┌─ Dataset content

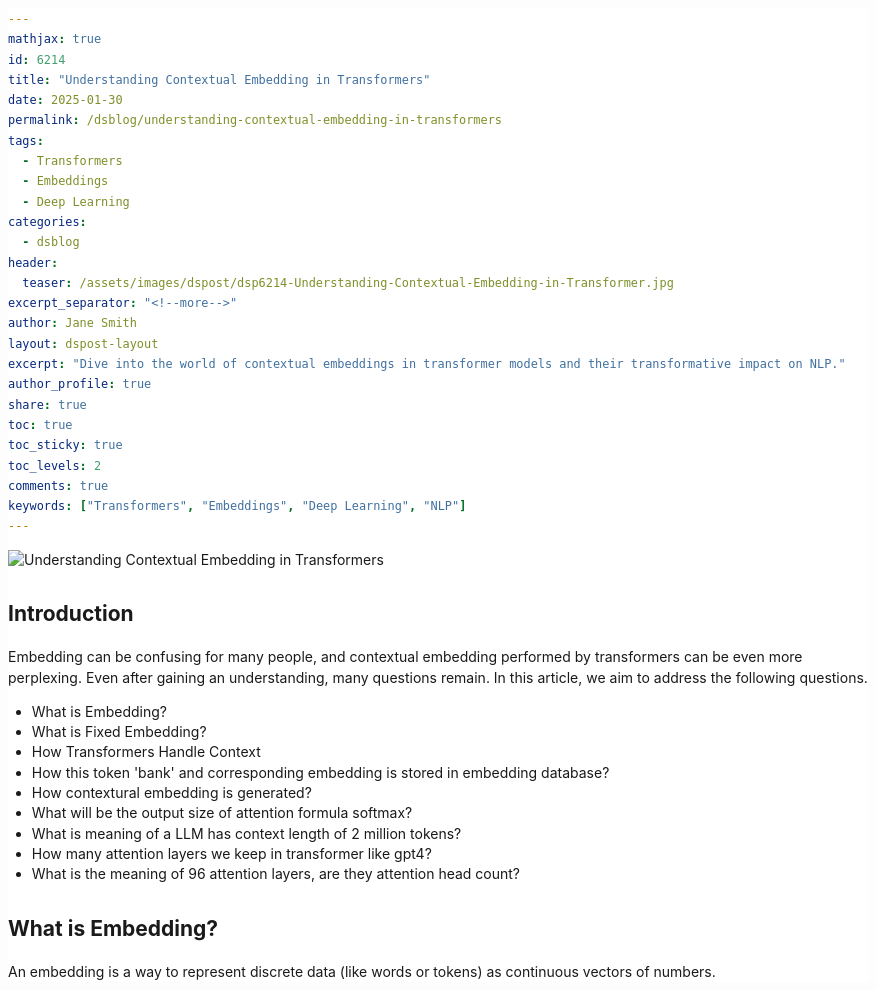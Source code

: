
 ```yaml
---
mathjax: true
id: 6214
title: "Understanding Contextual Embedding in Transformers"
date: 2025-01-30
permalink: /dsblog/understanding-contextual-embedding-in-transformers
tags:
  - Transformers
  - Embeddings
  - Deep Learning
categories:
  - dsblog
header:
  teaser: /assets/images/dspost/dsp6214-Understanding-Contextual-Embedding-in-Transformer.jpg
excerpt_separator: "<!--more-->"
author: Jane Smith
layout: dspost-layout
excerpt: "Dive into the world of contextual embeddings in transformer models and their transformative impact on NLP."
author_profile: true
share: true
toc: true
toc_sticky: true
toc_levels: 2
comments: true
keywords: ["Transformers", "Embeddings", "Deep Learning", "NLP"]
---
```


![Understanding Contextual Embedding in Transformers](/assets/images/dspost/dsp6214-Understanding-Contextual-Embedding-in-Transformer.jpg)

## Introduction
Embedding can be confusing for many people, and contextual embedding performed by transformers can be even more perplexing. Even after gaining an understanding, many questions remain. In this article, we aim to address the following questions.

- What is Embedding?
- What is Fixed Embedding?
- How Transformers Handle Context
- How this token 'bank' and corresponding embedding is stored in embedding database?
- How contextural embedding is generated?
- What will be the output size of attention formula softmax?
- What is meaning of a LLM has context length of 2 million tokens?
- How many attention layers we keep in transformer like gpt4?
- What is the meaning of 96 attention layers, are they attention head count?

## What is Embedding?
An embedding is a way to represent discrete data (like words or tokens) as continuous vectors of numbers.
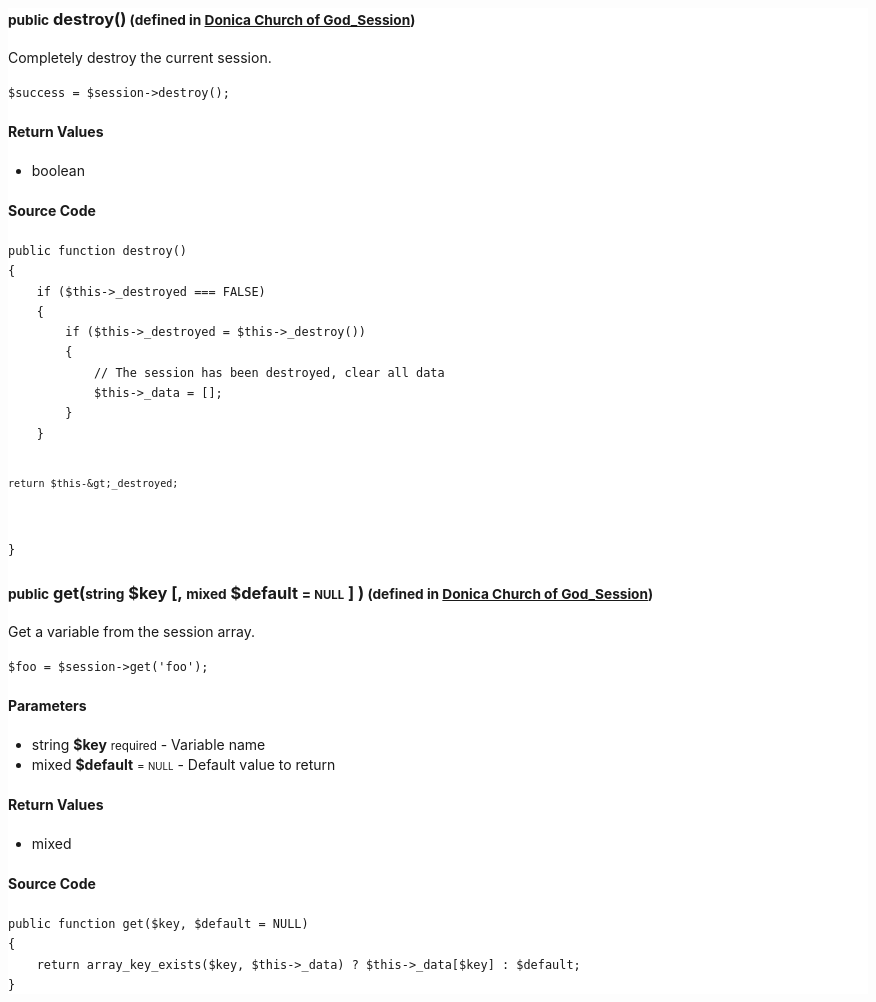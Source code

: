 <div class='method'>
<h3 id="destroy"><small>public</small>  destroy()<small> (defined in <a href='/documentation/api/Donica Church of God_Session'>Donica Church of God_Session</a>)</small></h3>
<div class='description'><p>Completely destroy the current session.</p>

<pre><code>$success = $session-&gt;destroy();
</code></pre>
</div>
<h4>Return Values</h4>
<ul class='return'>
<li>
<span class='blue'>boolean</span>  
</li></ul>
<div class="method-source">
<h4>Source Code</h4>
<pre>
<code class="language-php">public function destroy()
{
	if ($this-&gt;_destroyed === FALSE)
	{
		if ($this-&gt;_destroyed = $this-&gt;_destroy())
		{
			// The session has been destroyed, clear all data
			$this-&gt;_data = [];
		}
	}

	return $this-&gt;_destroyed;
}</code>
</pre>
</div>
</div>

<div class='method'>
<h3 id="get"><small>public</small>  get(<small>string</small> <span class="param" title="Variable name">$key</span> [, <small>mixed</small> <span class="param" title="Default value to return">$default</span> <small>= <small>NULL</small></small> ] )<small> (defined in <a href='/documentation/api/Donica Church of God_Session'>Donica Church of God_Session</a>)</small></h3>
<div class='description'><p>Get a variable from the session array.</p>

<pre><code>$foo = $session-&gt;get('foo');
</code></pre>
</div>
<h4>Parameters</h4>
<ul>
<li>
 <span class="blue">string </span><strong> $key</strong> <small>required</small> - Variable name</li>
<li>
 <span class="blue">mixed </span><strong> $default</strong> <small> = <small>NULL</small></small> - Default value to return</li>
</ul>
<h4>Return Values</h4>
<ul class='return'>
<li>
<span class='blue'>mixed</span>  
</li></ul>
<div class="method-source">
<h4>Source Code</h4>
<pre>
<code class="language-php">public function get($key, $default = NULL)
{
	return array_key_exists($key, $this-&gt;_data) ? $this-&gt;_data[$key] : $default;
}</code>
</pre>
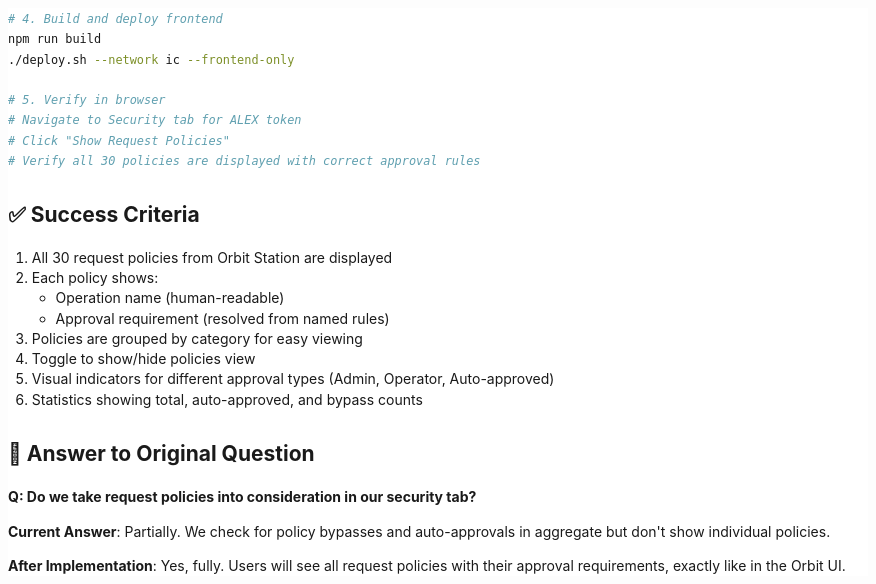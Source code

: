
 ```bash
# 4. Build and deploy frontend
npm run build
./deploy.sh --network ic --frontend-only

# 5. Verify in browser
# Navigate to Security tab for ALEX token
# Click "Show Request Policies"
# Verify all 30 policies are displayed with correct approval rules
```

## ✅ Success Criteria

1. All 30 request policies from Orbit Station are displayed
2. Each policy shows:
   - Operation name (human-readable)
   - Approval requirement (resolved from named rules)
3. Policies are grouped by category for easy viewing
4. Toggle to show/hide policies view
5. Visual indicators for different approval types (Admin, Operator, Auto-approved)
6. Statistics showing total, auto-approved, and bypass counts

## 🎯 Answer to Original Question

**Q: Do we take request policies into consideration in our security tab?**

**Current Answer**: Partially. We check for policy bypasses and auto-approvals in aggregate but don't show individual policies.

**After Implementation**: Yes, fully. Users will see all request policies with their approval requirements, exactly like in the Orbit UI.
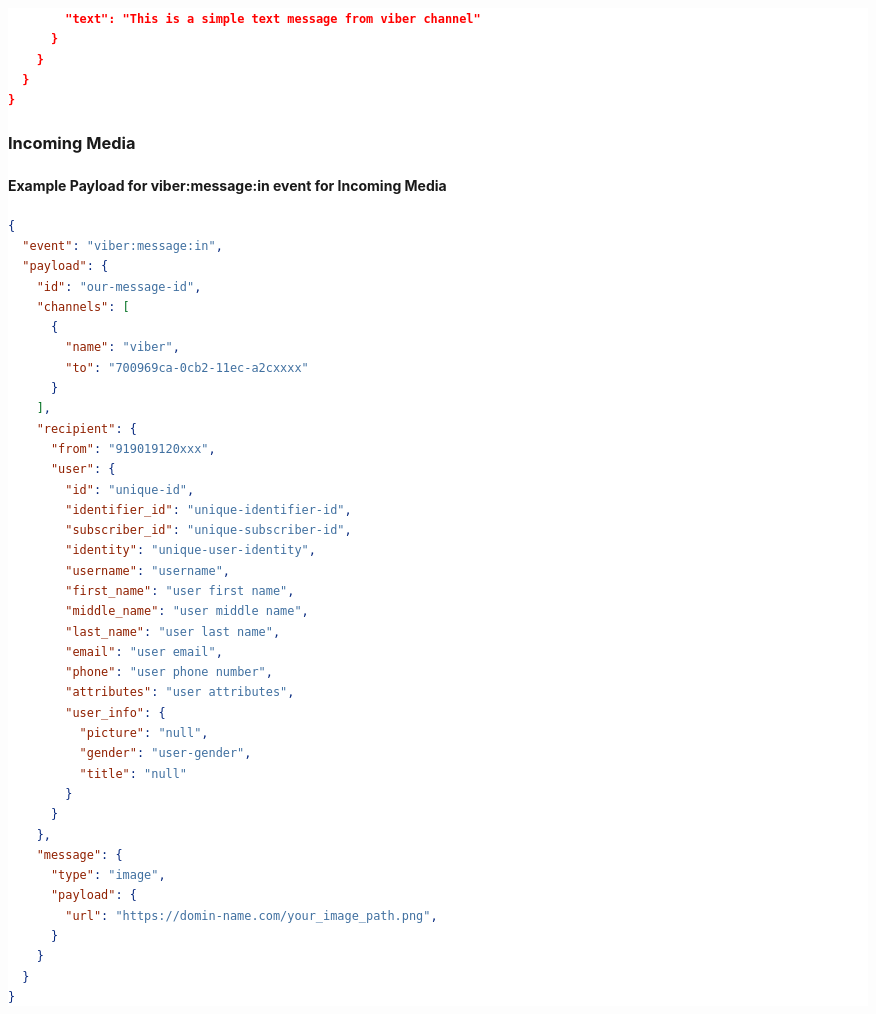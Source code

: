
 ```json
        "text": "This is a simple text message from viber channel"
      }
    }
  }
}
```

### Incoming Media
#### Example Payload for viber:message:in event for Incoming Media

```json
{
  "event": "viber:message:in",
  "payload": {
    "id": "our-message-id",
    "channels": [
      {
        "name": "viber",
        "to": "700969ca-0cb2-11ec-a2cxxxx"
      }
    ],
    "recipient": {
      "from": "919019120xxx",
      "user": {
        "id": "unique-id",
        "identifier_id": "unique-identifier-id",
        "subscriber_id": "unique-subscriber-id",
        "identity": "unique-user-identity",
        "username": "username",
        "first_name": "user first name",
        "middle_name": "user middle name",
        "last_name": "user last name",
        "email": "user email",
        "phone": "user phone number",
        "attributes": "user attributes",
        "user_info": {
          "picture": "null",
          "gender": "user-gender",
          "title": "null"
        }
      }
    },
    "message": {
      "type": "image",
      "payload": {
        "url": "https://domin-name.com/your_image_path.png",
      }
    }
  }
}
```
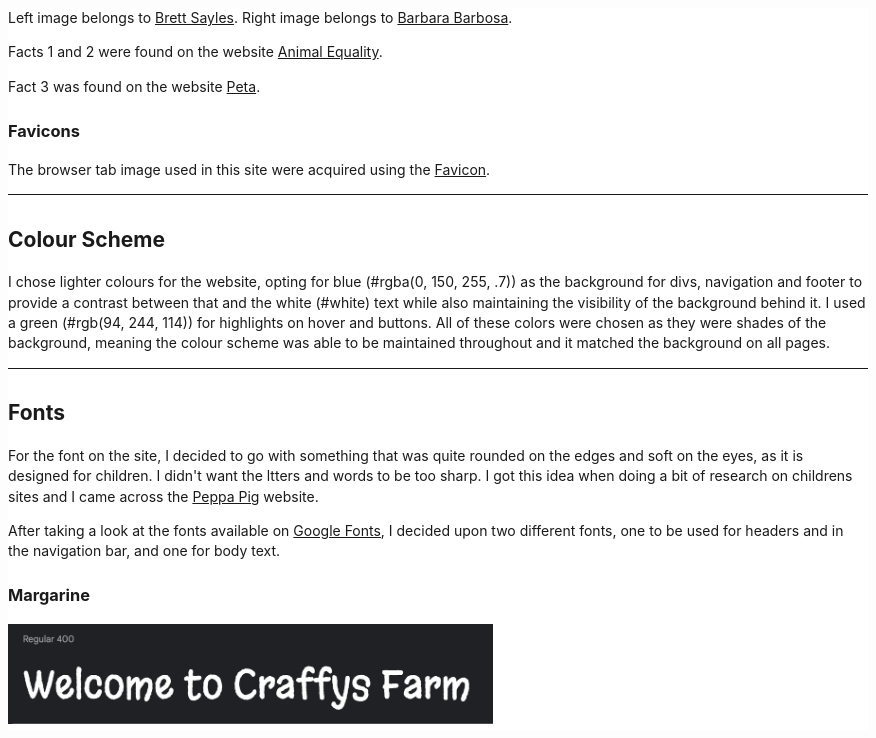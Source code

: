 
Left image belongs to [Brett Sayles](https://www.pexels.com/@brett-sayles/). Right image belongs to [Barbara Barbosa](https://www.pexels.com/@barbara-barbosa-2859157/).

Facts 1 and 2 were found on the website [Animal Equality](https://animalequality.org.uk/blog/2021/03/10/five-extraordinary-facts-about-pigs/?gad_source=1&gclid=EAIaIQobChMI-MrauYjFhwMVBnR_AB2AqDVzEAAYASAAEgJUY_D_BwE).

Fact 3 was found on the website [Peta](https://www.peta.org.uk/blog/10-things-you-never-knew-about-pigs-with-photos/?utm_source=PETA%20UK::Google&utm_medium=Ad&utm_campaign=1120::gen::PETA%20UK::Google::s-grant-awa-dsa::::searchad&gad_source=1&gclid=EAIaIQobChMI-MrauYjFhwMVBnR_AB2AqDVzEAAYAiAAEgI8xvD_BwE).

### Favicons

The browser tab image used in this site were acquired using the [Favicon](https://favicon.io/favicon-converter/). 

---

## Colour Scheme

I chose lighter colours for the website, opting for blue (#rgba(0, 150, 255, .7)) as the background for divs, navigation and footer to provide a contrast between that and the white (#white) text while also maintaining the visibility of the background behind it. I used a green (#rgb(94, 244, 114)) for highlights on hover and buttons. All of these colors were chosen as they were shades of the background, meaning the colour scheme was able to be maintained throughout and it matched the background on all pages.

---

## Fonts

For the font on the site, I decided to go with something that was quite rounded on the edges and soft on the eyes, as it is designed for children. I didn't want the ltters and words to be too sharp. I got this idea when doing a bit of research on childrens sites and I came across the [Peppa Pig](https://www.peppapig.com/en-us) website. 

After taking a look at the fonts available on [Google Fonts](https://fonts.google.com), I decided upon two different fonts, one to be used for headers and in the navigation bar, and one for body text. 

### Margarine

<img src="assets/images/readme-images/margarine.png" alt="the font Margarine, acquired from Google Fonts" height="100">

└─

Action item
Images stay out, but the rest of the records must be retyped exactly.

Solution for this problem
Source code

:
 ```yaml
---
mathjax: true
id: 6214
title: "Understanding Contextual Embedding in Transformers"
date: 2025-01-30
permalink: /dsblog/understanding-contextual-embedding-in-transformers
tags:
  - Transformers
  - Embeddings
  - Deep Learning
categories:
  - dsblog
header:
  teaser: /assets/images/dspost/dsp6214-Understanding-Contextual-Embedding-in-Transformer.jpg
excerpt_separator: "<!--more-->"
author: Jane Smith
layout: dspost-layout
excerpt: "Dive into the world of contextual embeddings in transformer models and their transformative impact on NLP."
author_profile: true
share: true
toc: true
toc_sticky: true
toc_levels: 2
comments: true
keywords: ["Transformers", "Embeddings", "Deep Learning", "NLP"]
---
```


![Understanding Contextual Embedding in Transformers](/assets/images/dspost/dsp6214-Understanding-Contextual-Embedding-in-Transformer.jpg)

## Introduction
Embedding can be confusing for many people, and contextual embedding performed by transformers can be even more perplexing. Even after gaining an understanding, many questions remain. In this article, we aim to address the following questions.

- What is Embedding?
- What is Fixed Embedding?
- How Transformers Handle Context
- How this token 'bank' and corresponding embedding is stored in embedding database?
- How contextural embedding is generated?
- What will be the output size of attention formula softmax?
- What is meaning of a LLM has context length of 2 million tokens?
- How many attention layers we keep in transformer like gpt4?
- What is the meaning of 96 attention layers, are they attention head count?

## What is Embedding?
An embedding is a way to represent discrete data (like words or tokens) as continuous vectors of numbers.
Source code

: <div class='method'>
<h3 id="destroy"><small>public</small>  destroy()<small> (defined in <a href='/documentation/api/Donica Church of God_Session'>Donica Church of God_Session</a>)</small></h3>
<div class='description'><p>Completely destroy the current session.</p>

<pre><code>$success = $session-&gt;destroy();
</code></pre>
</div>
<h4>Return Values</h4>
<ul class='return'>
<li>
<span class='blue'>boolean</span>  
</li></ul>
<div class="method-source">
<h4>Source Code</h4>
<pre>
<code class="language-php">public function destroy()
{
	if ($this-&gt;_destroyed === FALSE)
	{
		if ($this-&gt;_destroyed = $this-&gt;_destroy())
		{
			// The session has been destroyed, clear all data
			$this-&gt;_data = [];
		}
	}

	return $this-&gt;_destroyed;
}</code>
</pre>
</div>
</div>

<div class='method'>
<h3 id="get"><small>public</small>  get(<small>string</small> <span class="param" title="Variable name">$key</span> [, <small>mixed</small> <span class="param" title="Default value to return">$default</span> <small>= <small>NULL</small></small> ] )<small> (defined in <a href='/documentation/api/Donica Church of God_Session'>Donica Church of God_Session</a>)</small></h3>
<div class='description'><p>Get a variable from the session array.</p>

<pre><code>$foo = $session-&gt;get('foo');
</code></pre>
</div>
<h4>Parameters</h4>
<ul>
<li>
 <span class="blue">string </span><strong> $key</strong> <small>required</small> - Variable name</li>
<li>
 <span class="blue">mixed </span><strong> $default</strong> <small> = <small>NULL</small></small> - Default value to return</li>
</ul>
<h4>Return Values</h4>
<ul class='return'>
<li>
<span class='blue'>mixed</span>  
</li></ul>
<div class="method-source">
<h4>Source Code</h4>
<pre>
<code class="language-php">public function get($key, $default = NULL)
{
	return array_key_exists($key, $this-&gt;_data) ? $this-&gt;_data[$key] : $default;
}</code>
</pre>
Source code

:
 ```bash
# 4. Build and deploy frontend
npm run build
./deploy.sh --network ic --frontend-only

# 5. Verify in browser
# Navigate to Security tab for ALEX token
# Click "Show Request Policies"
# Verify all 30 policies are displayed with correct approval rules
```

## ✅ Success Criteria

1. All 30 request policies from Orbit Station are displayed
2. Each policy shows:
   - Operation name (human-readable)
   - Approval requirement (resolved from named rules)
3. Policies are grouped by category for easy viewing
4. Toggle to show/hide policies view
5. Visual indicators for different approval types (Admin, Operator, Auto-approved)
6. Statistics showing total, auto-approved, and bypass counts

## 🎯 Answer to Original Question

**Q: Do we take request policies into consideration in our security tab?**

**Current Answer**: Partially. We check for policy bypasses and auto-approvals in aggregate but don't show individual policies.

**After Implementation**: Yes, fully. Users will see all request policies with their approval requirements, exactly like in the Orbit UI.
Source code

:
 ```json
        "text": "This is a simple text message from viber channel"
      }
    }
  }
}
```

### Incoming Media
#### Example Payload for viber:message:in event for Incoming Media

```json
{
  "event": "viber:message:in",
  "payload": {
    "id": "our-message-id",
    "channels": [
      {
        "name": "viber",
        "to": "700969ca-0cb2-11ec-a2cxxxx"
      }
    ],
    "recipient": {
      "from": "919019120xxx",
      "user": {
        "id": "unique-id",
        "identifier_id": "unique-identifier-id",
        "subscriber_id": "unique-subscriber-id",
        "identity": "unique-user-identity",
        "username": "username",
        "first_name": "user first name",
        "middle_name": "user middle name",
        "last_name": "user last name",
        "email": "user email",
        "phone": "user phone number",
        "attributes": "user attributes",
        "user_info": {
          "picture": "null",
          "gender": "user-gender",
          "title": "null"
        }
      }
    },
    "message": {
      "type": "image",
      "payload": {
        "url": "https://domin-name.com/your_image_path.png",
      }
    }
  }
}
```
Source code

: 
Left image belongs to [Brett Sayles](https://www.pexels.com/@brett-sayles/). Right image belongs to [Barbara Barbosa](https://www.pexels.com/@barbara-barbosa-2859157/).

Facts 1 and 2 were found on the website [Animal Equality](https://animalequality.org.uk/blog/2021/03/10/five-extraordinary-facts-about-pigs/?gad_source=1&gclid=EAIaIQobChMI-MrauYjFhwMVBnR_AB2AqDVzEAAYASAAEgJUY_D_BwE).

Fact 3 was found on the website [Peta](https://www.peta.org.uk/blog/10-things-you-never-knew-about-pigs-with-photos/?utm_source=PETA%20UK::Google&utm_medium=Ad&utm_campaign=1120::gen::PETA%20UK::Google::s-grant-awa-dsa::::searchad&gad_source=1&gclid=EAIaIQobChMI-MrauYjFhwMVBnR_AB2AqDVzEAAYAiAAEgI8xvD_BwE).

### Favicons

The browser tab image used in this site were acquired using the [Favicon](https://favicon.io/favicon-converter/). 

---

## Colour Scheme

I chose lighter colours for the website, opting for blue (#rgba(0, 150, 255, .7)) as the background for divs, navigation and footer to provide a contrast between that and the white (#white) text while also maintaining the visibility of the background behind it. I used a green (#rgb(94, 244, 114)) for highlights on hover and buttons. All of these colors were chosen as they were shades of the background, meaning the colour scheme was able to be maintained throughout and it matched the background on all pages.

---

## Fonts

For the font on the site, I decided to go with something that was quite rounded on the edges and soft on the eyes, as it is designed for children. I didn't want the ltters and words to be too sharp. I got this idea when doing a bit of research on childrens sites and I came across the [Peppa Pig](https://www.peppapig.com/en-us) website. 

After taking a look at the fonts available on [Google Fonts](https://fonts.google.com), I decided upon two different fonts, one to be used for headers and in the navigation bar, and one for body text. 

### Margarine

<img src="assets/images/readme-images/margarine.png" alt="the font Margarine, acquired from Google Fonts" height="100">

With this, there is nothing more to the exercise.